_WORK TO BE COMPLETED_.
After finding the line containing "Next, you will" below, please output that line and each following one through the line containing "Otherwise, if you", exactly as written.

(Collected data entries)

★ ★ ★ ★ ★ ★ ★

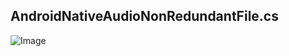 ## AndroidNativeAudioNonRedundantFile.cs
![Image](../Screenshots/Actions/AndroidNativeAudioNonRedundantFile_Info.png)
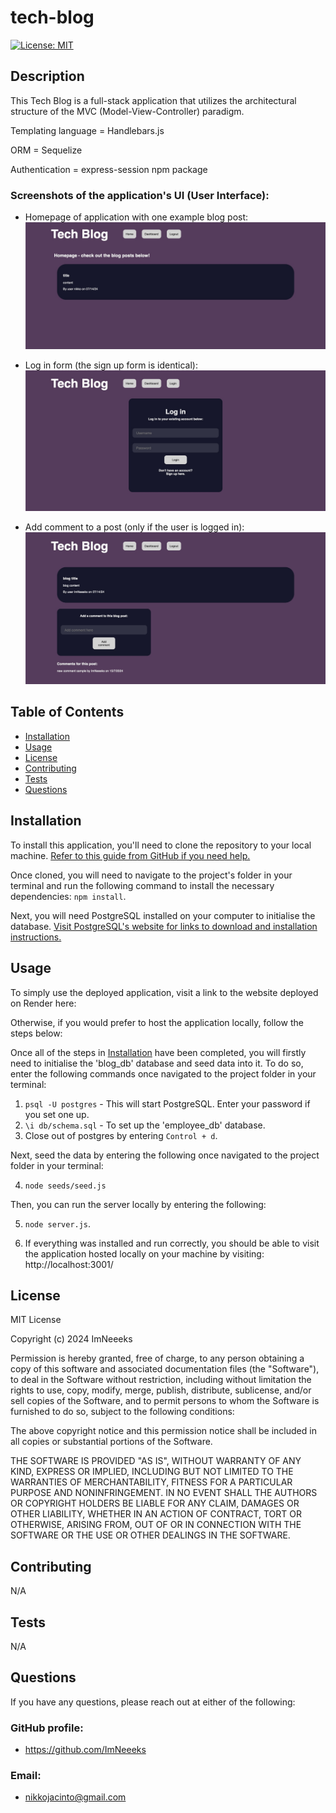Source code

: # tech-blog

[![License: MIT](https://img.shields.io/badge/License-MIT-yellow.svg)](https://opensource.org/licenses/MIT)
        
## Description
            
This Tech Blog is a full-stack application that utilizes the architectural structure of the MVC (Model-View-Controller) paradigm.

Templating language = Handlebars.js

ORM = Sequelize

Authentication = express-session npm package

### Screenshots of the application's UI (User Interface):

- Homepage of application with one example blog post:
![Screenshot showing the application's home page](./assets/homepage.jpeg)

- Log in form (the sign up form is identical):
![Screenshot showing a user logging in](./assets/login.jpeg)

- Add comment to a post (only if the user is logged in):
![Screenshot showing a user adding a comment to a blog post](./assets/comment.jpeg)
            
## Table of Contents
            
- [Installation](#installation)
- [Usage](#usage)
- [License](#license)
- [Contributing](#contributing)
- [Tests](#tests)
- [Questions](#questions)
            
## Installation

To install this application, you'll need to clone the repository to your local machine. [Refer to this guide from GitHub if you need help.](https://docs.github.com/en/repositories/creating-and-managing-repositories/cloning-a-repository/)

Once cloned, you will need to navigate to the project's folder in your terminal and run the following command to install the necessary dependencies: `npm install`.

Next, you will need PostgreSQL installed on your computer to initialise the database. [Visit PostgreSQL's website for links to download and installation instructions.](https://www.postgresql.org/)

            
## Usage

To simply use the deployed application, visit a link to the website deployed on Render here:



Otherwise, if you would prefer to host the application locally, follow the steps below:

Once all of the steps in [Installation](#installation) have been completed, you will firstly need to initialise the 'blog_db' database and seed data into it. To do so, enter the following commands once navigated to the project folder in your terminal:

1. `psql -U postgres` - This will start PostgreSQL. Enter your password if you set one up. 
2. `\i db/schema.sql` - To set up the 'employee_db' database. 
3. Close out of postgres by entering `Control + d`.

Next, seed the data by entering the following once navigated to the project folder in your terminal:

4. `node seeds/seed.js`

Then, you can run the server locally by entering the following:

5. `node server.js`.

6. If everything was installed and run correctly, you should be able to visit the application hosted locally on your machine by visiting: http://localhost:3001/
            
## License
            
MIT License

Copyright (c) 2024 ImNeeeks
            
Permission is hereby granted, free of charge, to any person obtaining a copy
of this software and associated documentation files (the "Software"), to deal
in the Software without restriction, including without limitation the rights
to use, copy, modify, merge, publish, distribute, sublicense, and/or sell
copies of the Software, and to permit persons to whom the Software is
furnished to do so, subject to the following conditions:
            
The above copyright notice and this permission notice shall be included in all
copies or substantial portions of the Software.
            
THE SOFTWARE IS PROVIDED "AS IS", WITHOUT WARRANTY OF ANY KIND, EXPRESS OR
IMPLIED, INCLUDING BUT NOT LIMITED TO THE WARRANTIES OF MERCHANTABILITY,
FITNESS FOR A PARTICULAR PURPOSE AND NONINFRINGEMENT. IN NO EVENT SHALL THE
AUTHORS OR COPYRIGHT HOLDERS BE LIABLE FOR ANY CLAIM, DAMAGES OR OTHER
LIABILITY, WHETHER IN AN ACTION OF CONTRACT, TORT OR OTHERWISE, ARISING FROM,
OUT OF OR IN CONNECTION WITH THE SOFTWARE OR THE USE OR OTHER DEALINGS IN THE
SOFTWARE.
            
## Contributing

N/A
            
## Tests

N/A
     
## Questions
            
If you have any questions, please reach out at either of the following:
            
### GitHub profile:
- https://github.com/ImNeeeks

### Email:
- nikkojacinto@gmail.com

★ ★ ★ ★ ★ ★ ★

_SOLUTION FOR THIS PROBLEM_.
Next, you will need PostgreSQL installed on your computer to initialise the database. [Visit PostgreSQL's website for links to download and installation instructions.](https://www.postgresql.org/)

            
## Usage

To simply use the deployed application, visit a link to the website deployed on Render here:



Otherwise, if you would prefer to host the application locally, follow the steps below:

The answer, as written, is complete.